[Stored data]
□ □ □ □ □ □ □
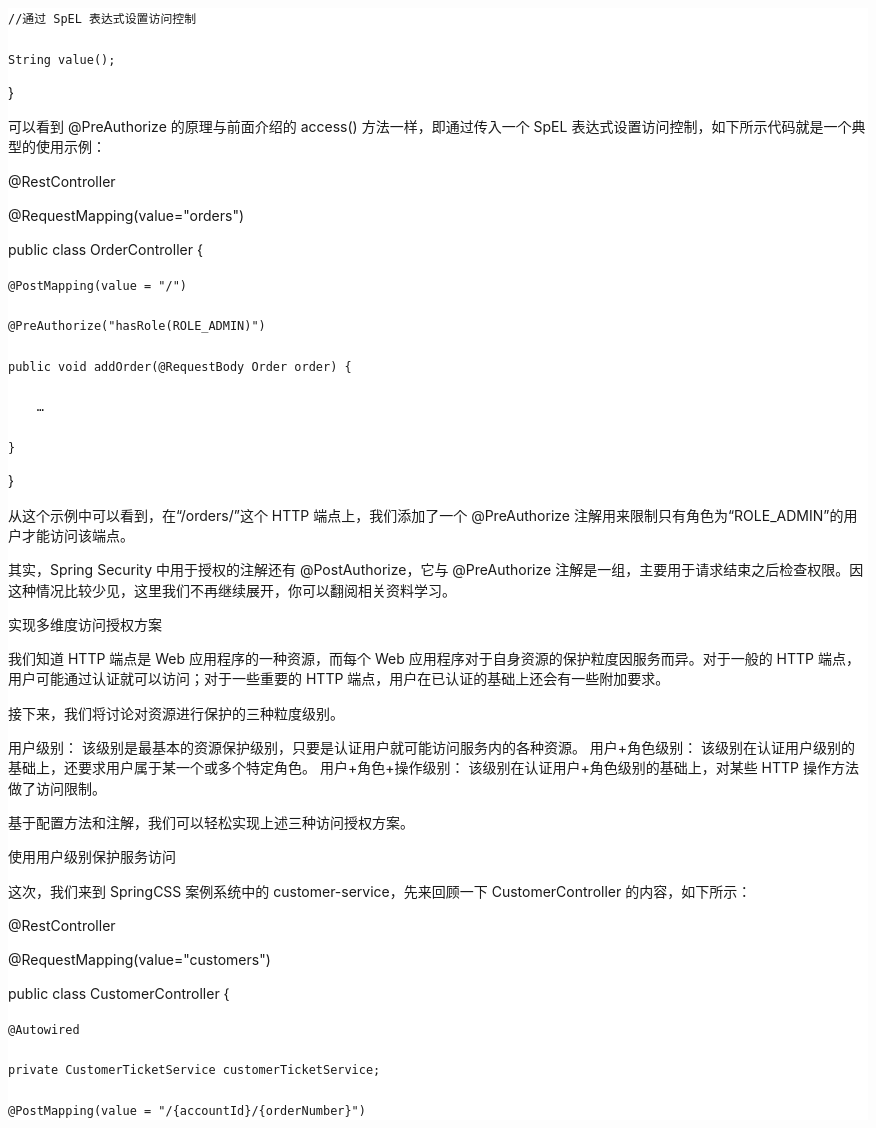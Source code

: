 
    //通过 SpEL 表达式设置访问控制

    String value();

}


可以看到 @PreAuthorize 的原理与前面介绍的 access() 方法一样，即通过传入一个 SpEL 表达式设置访问控制，如下所示代码就是一个典型的使用示例：

@RestController

@RequestMapping(value="orders")

public class OrderController {

 

    @PostMapping(value = "/")

    @PreAuthorize("hasRole(ROLE_ADMIN)")

    public void addOrder(@RequestBody Order order) {

        …

    }

}


从这个示例中可以看到，在“/orders/”这个 HTTP 端点上，我们添加了一个 @PreAuthorize 注解用来限制只有角色为“ROLE_ADMIN”的用户才能访问该端点。

其实，Spring Security 中用于授权的注解还有 @PostAuthorize，它与 @PreAuthorize 注解是一组，主要用于请求结束之后检查权限。因这种情况比较少见，这里我们不再继续展开，你可以翻阅相关资料学习。

实现多维度访问授权方案

我们知道 HTTP 端点是 Web 应用程序的一种资源，而每个 Web 应用程序对于自身资源的保护粒度因服务而异。对于一般的 HTTP 端点，用户可能通过认证就可以访问；对于一些重要的 HTTP 端点，用户在已认证的基础上还会有一些附加要求。

接下来，我们将讨论对资源进行保护的三种粒度级别。


用户级别： 该级别是最基本的资源保护级别，只要是认证用户就可能访问服务内的各种资源。
用户+角色级别： 该级别在认证用户级别的基础上，还要求用户属于某一个或多个特定角色。
用户+角色+操作级别： 该级别在认证用户+角色级别的基础上，对某些 HTTP 操作方法做了访问限制。


基于配置方法和注解，我们可以轻松实现上述三种访问授权方案。

使用用户级别保护服务访问

这次，我们来到 SpringCSS 案例系统中的 customer-service，先来回顾一下 CustomerController 的内容，如下所示：

@RestController

@RequestMapping(value="customers")

public class CustomerController {

    @Autowired

    private CustomerTicketService customerTicketService; 

    @PostMapping(value = "/{accountId}/{orderNumber}")
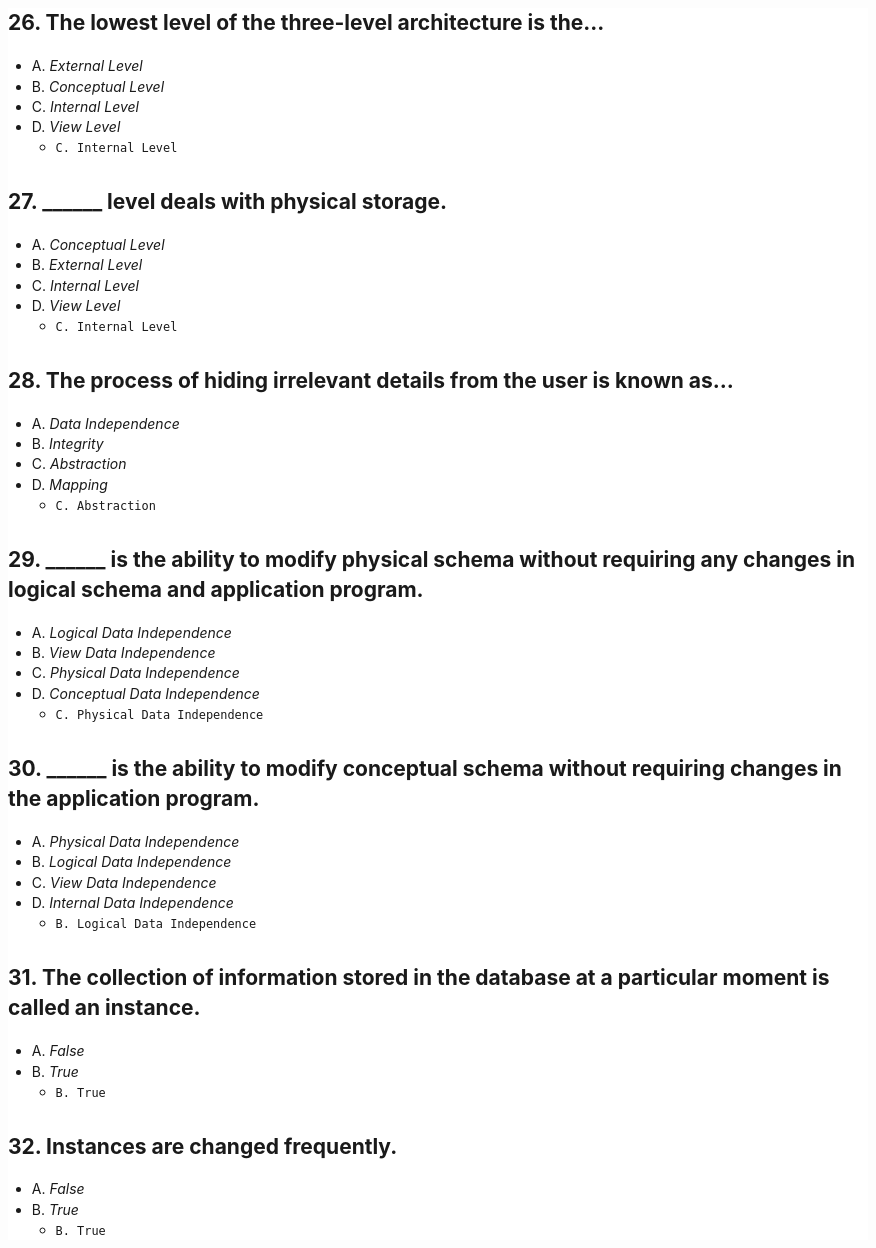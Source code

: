 ## **26. The lowest level of the three-level architecture is the...**
- A. *External Level*
- B. *Conceptual Level*
- C. *Internal Level*
- D. *View Level*
    - `C. Internal Level`

## **27. ______ level deals with physical storage.**
- A. *Conceptual Level*
- B. *External Level*
- C. *Internal Level*
- D. *View Level*
    - `C. Internal Level`

## **28. The process of hiding irrelevant details from the user is known as...**
- A. *Data Independence*
- B. *Integrity*
- C. *Abstraction*
- D. *Mapping*
    - `C. Abstraction`

## **29. ______ is the ability to modify physical schema without requiring any changes in logical schema and application program.**
- A. *Logical Data Independence*
- B. *View Data Independence*
- C. *Physical Data Independence*
- D. *Conceptual Data Independence*
    - `C. Physical Data Independence`

## **30. ______ is the ability to modify conceptual schema without requiring changes in the application program.**
- A. *Physical Data Independence*
- B. *Logical Data Independence*
- C. *View Data Independence*
- D. *Internal Data Independence*
    - `B. Logical Data Independence`

## **31. The collection of information stored in the database at a particular moment is called an instance.**
- A. *False*
- B. *True*
    - `B. True`

## **32. Instances are changed frequently.**
- A. *False*
- B. *True*
    - `B. True`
□ □ □ □ □ □ □
ACTION ITEM
The answer must consist of every line from the data that holds the string "program".

YOUR RESPONSE
## **29. ______ is the ability to modify physical schema without requiring any changes in logical schema and application program.**
## **30. ______ is the ability to modify conceptual schema without requiring changes in the application program.**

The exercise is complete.